[MATERIAL FOR THIS TASK — start]

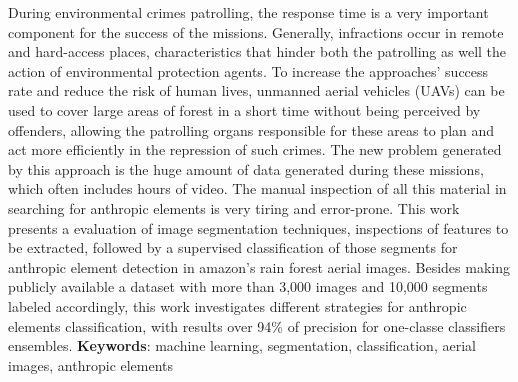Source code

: \begin{resumo}[Abstract]
    During environmental crimes patrolling, the response time is a very important component for the success of the missions. Generally, infractions occur in remote and hard-access places, characteristics that hinder both the patrolling as well the action of environmental protection agents. To increase the approaches' success rate and reduce the risk of human lives, unmanned aerial vehicles (UAVs) can be used to cover large areas of forest in a short time without being perceived by offenders, allowing the patrolling organs responsible for these areas to plan and act more efficiently in the repression of such crimes. The new problem generated by this approach is the huge amount of data generated during these missions, which often includes hours of video. The manual inspection of all this material in searching for anthropic elements is very tiring and error-prone. This work presents a evaluation of image segmentation techniques, inspections of features to be extracted, followed by a supervised classification of those segments for anthropic element detection in amazon's rain forest aerial images. Besides making publicly available a dataset with more than 3,000 images and 10,000 segments labeled accordingly, this work investigates different strategies for anthropic elements classification, with results over 94\% of precision for one-classe classifiers ensembles.
    \vspace{\onelineskip}
    \noindent
    \textbf{Keywords}: machine learning, segmentation, classification, aerial images, anthropic elements
\end{resumo}
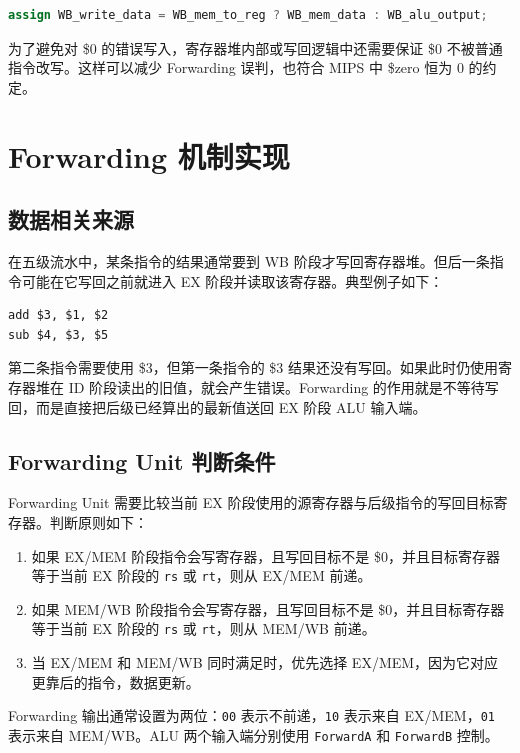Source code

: \documentclass[UTF8,zihao=-4]{ctexart}
\begin{document}
\begin{lstlisting}[language=Verilog]
assign WB_write_data = WB_mem_to_reg ? WB_mem_data : WB_alu_output;
\end{lstlisting}

为了避免对 \$0 的错误写入，寄存器堆内部或写回逻辑中还需要保证 \$0 不被普通指令改写。这样可以减少 Forwarding 误判，也符合 MIPS 中 \$zero 恒为 0 的约定。

\section{Forwarding 机制实现}

\subsection{数据相关来源}

在五级流水中，某条指令的结果通常要到 WB 阶段才写回寄存器堆。但后一条指令可能在它写回之前就进入 EX 阶段并读取该寄存器。典型例子如下：

\begin{lstlisting}[language={}]
add $3, $1, $2
sub $4, $3, $5
\end{lstlisting}

第二条指令需要使用 \$3，但第一条指令的 \$3 结果还没有写回。如果此时仍使用寄存器堆在 ID 阶段读出的旧值，就会产生错误。Forwarding 的作用就是不等待写回，而是直接把后级已经算出的最新值送回 EX 阶段 ALU 输入端。

\subsection{Forwarding Unit 判断条件}

Forwarding Unit 需要比较当前 EX 阶段使用的源寄存器与后级指令的写回目标寄存器。判断原则如下：

\begin{enumerate}[label=\arabic*.]
  \item 如果 EX/MEM 阶段指令会写寄存器，且写回目标不是 \$0，并且目标寄存器等于当前 EX 阶段的 \texttt{rs} 或 \texttt{rt}，则从 EX/MEM 前递。
  \item 如果 MEM/WB 阶段指令会写寄存器，且写回目标不是 \$0，并且目标寄存器等于当前 EX 阶段的 \texttt{rs} 或 \texttt{rt}，则从 MEM/WB 前递。
  \item 当 EX/MEM 和 MEM/WB 同时满足时，优先选择 EX/MEM，因为它对应更靠后的指令，数据更新。
\end{enumerate}

Forwarding 输出通常设置为两位：\texttt{00} 表示不前递，\texttt{10} 表示来自 EX/MEM，\texttt{01} 表示来自 MEM/WB。ALU 两个输入端分别使用 \texttt{ForwardA} 和 \texttt{ForwardB} 控制。
\end{document}
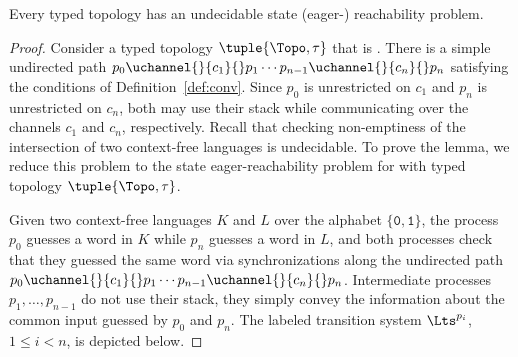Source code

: \documentclass{LMCS}
\newenvironment{proposition}{\begin{prop}}{\end{prop}}
\begin{document}
\begin{proposition}
  Every \converging typed topology has an undecidable \rqcp
  state (eager-) reachability problem. 
\end{proposition}
\begin{proof}
  Consider a typed topology $\tuple{\Topo,\tau}$ that is \converging.  There
  is a simple undirected path $p_0 \uchannel{}{c_1}{} p_1
  \cdots p_{n-1} \uchannel{}{c_n}{} p_n$
  satisfying the conditions of Definition~\ref{def:conv}.
  Since $p_0$ is unrestricted on $c_1$ and $p_n$ is
  unrestricted on $c_n$, both may use their stack while communicating
  over the channels $c_1$ and $c_n$, respectively. 
  Recall that checking non-emptiness of the intersection of two context-free languages is undecidable.
  To prove the lemma, we reduce this problem to the state
  eager-reachability problem for \rqcp with typed topology $\tuple{\Topo,\tau}$.

  Given two context-free languages $K$ and $L$ over the alphabet
  $\{\mathtt{0}, \mathtt{1}\}$, the process $p_0$ guesses a word in
  $K$ while $p_n$ guesses a word in $L$, and both processes check that
  they guessed the same word via synchronizations along the undirected path $p_0
  \uchannel{}{c_1}{} p_1 \cdots p_{n-1} \uchannel{}{c_n}{} p_n$. 
  Intermediate processes $p_1, \ldots, p_{n-1}$ do not use their
  stack, they simply convey the information about the common input
  guessed by $p_0$ and $p_n$.  The labeled transition system
  $\Lts^{p_i}$, $1 \leq i < n$, is depicted below.


\end{proof}
\end{document}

[MATERIAL FOR THIS TASK — finish]

Pictures aren't part of the copy; return each record above exactly.

Source code

: \begin{resumo}[Abstract]
    During environmental crimes patrolling, the response time is a very important component for the success of the missions. Generally, infractions occur in remote and hard-access places, characteristics that hinder both the patrolling as well the action of environmental protection agents. To increase the approaches' success rate and reduce the risk of human lives, unmanned aerial vehicles (UAVs) can be used to cover large areas of forest in a short time without being perceived by offenders, allowing the patrolling organs responsible for these areas to plan and act more efficiently in the repression of such crimes. The new problem generated by this approach is the huge amount of data generated during these missions, which often includes hours of video. The manual inspection of all this material in searching for anthropic elements is very tiring and error-prone. This work presents a evaluation of image segmentation techniques, inspections of features to be extracted, followed by a supervised classification of those segments for anthropic element detection in amazon's rain forest aerial images. Besides making publicly available a dataset with more than 3,000 images and 10,000 segments labeled accordingly, this work investigates different strategies for anthropic elements classification, with results over 94\% of precision for one-classe classifiers ensembles.
    \vspace{\onelineskip}
    \noindent
    \textbf{Keywords}: machine learning, segmentation, classification, aerial images, anthropic elements
\end{resumo}
Source code

: \documentclass[UTF8,zihao=-4]{ctexart}
\begin{document}
\begin{lstlisting}[language=Verilog]
assign WB_write_data = WB_mem_to_reg ? WB_mem_data : WB_alu_output;
\end{lstlisting}

为了避免对 \$0 的错误写入，寄存器堆内部或写回逻辑中还需要保证 \$0 不被普通指令改写。这样可以减少 Forwarding 误判，也符合 MIPS 中 \$zero 恒为 0 的约定。

\section{Forwarding 机制实现}

\subsection{数据相关来源}

在五级流水中，某条指令的结果通常要到 WB 阶段才写回寄存器堆。但后一条指令可能在它写回之前就进入 EX 阶段并读取该寄存器。典型例子如下：

\begin{lstlisting}[language={}]
add $3, $1, $2
sub $4, $3, $5
\end{lstlisting}

第二条指令需要使用 \$3，但第一条指令的 \$3 结果还没有写回。如果此时仍使用寄存器堆在 ID 阶段读出的旧值，就会产生错误。Forwarding 的作用就是不等待写回，而是直接把后级已经算出的最新值送回 EX 阶段 ALU 输入端。

\subsection{Forwarding Unit 判断条件}

Forwarding Unit 需要比较当前 EX 阶段使用的源寄存器与后级指令的写回目标寄存器。判断原则如下：

\begin{enumerate}[label=\arabic*.]
  \item 如果 EX/MEM 阶段指令会写寄存器，且写回目标不是 \$0，并且目标寄存器等于当前 EX 阶段的 \texttt{rs} 或 \texttt{rt}，则从 EX/MEM 前递。
  \item 如果 MEM/WB 阶段指令会写寄存器，且写回目标不是 \$0，并且目标寄存器等于当前 EX 阶段的 \texttt{rs} 或 \texttt{rt}，则从 MEM/WB 前递。
  \item 当 EX/MEM 和 MEM/WB 同时满足时，优先选择 EX/MEM，因为它对应更靠后的指令，数据更新。
\end{enumerate}

Forwarding 输出通常设置为两位：\texttt{00} 表示不前递，\texttt{10} 表示来自 EX/MEM，\texttt{01} 表示来自 MEM/WB。ALU 两个输入端分别使用 \texttt{ForwardA} 和 \texttt{ForwardB} 控制。
\end{document}
Source code

: \documentclass{LMCS}
\newenvironment{proposition}{\begin{prop}}{\end{prop}}
\begin{document}
\begin{proposition}
  Every \converging typed topology has an undecidable \rqcp
  state (eager-) reachability problem. 
\end{proposition}
\begin{proof}
  Consider a typed topology $\tuple{\Topo,\tau}$ that is \converging.  There
  is a simple undirected path $p_0 \uchannel{}{c_1}{} p_1
  \cdots p_{n-1} \uchannel{}{c_n}{} p_n$
  satisfying the conditions of Definition~\ref{def:conv}.
  Since $p_0$ is unrestricted on $c_1$ and $p_n$ is
  unrestricted on $c_n$, both may use their stack while communicating
  over the channels $c_1$ and $c_n$, respectively. 
  Recall that checking non-emptiness of the intersection of two context-free languages is undecidable.
  To prove the lemma, we reduce this problem to the state
  eager-reachability problem for \rqcp with typed topology $\tuple{\Topo,\tau}$.

  Given two context-free languages $K$ and $L$ over the alphabet
  $\{\mathtt{0}, \mathtt{1}\}$, the process $p_0$ guesses a word in
  $K$ while $p_n$ guesses a word in $L$, and both processes check that
  they guessed the same word via synchronizations along the undirected path $p_0
  \uchannel{}{c_1}{} p_1 \cdots p_{n-1} \uchannel{}{c_n}{} p_n$. 
  Intermediate processes $p_1, \ldots, p_{n-1}$ do not use their
  stack, they simply convey the information about the common input
  guessed by $p_0$ and $p_n$.  The labeled transition system
  $\Lts^{p_i}$, $1 \leq i < n$, is depicted below.


\end{proof}
\end{document}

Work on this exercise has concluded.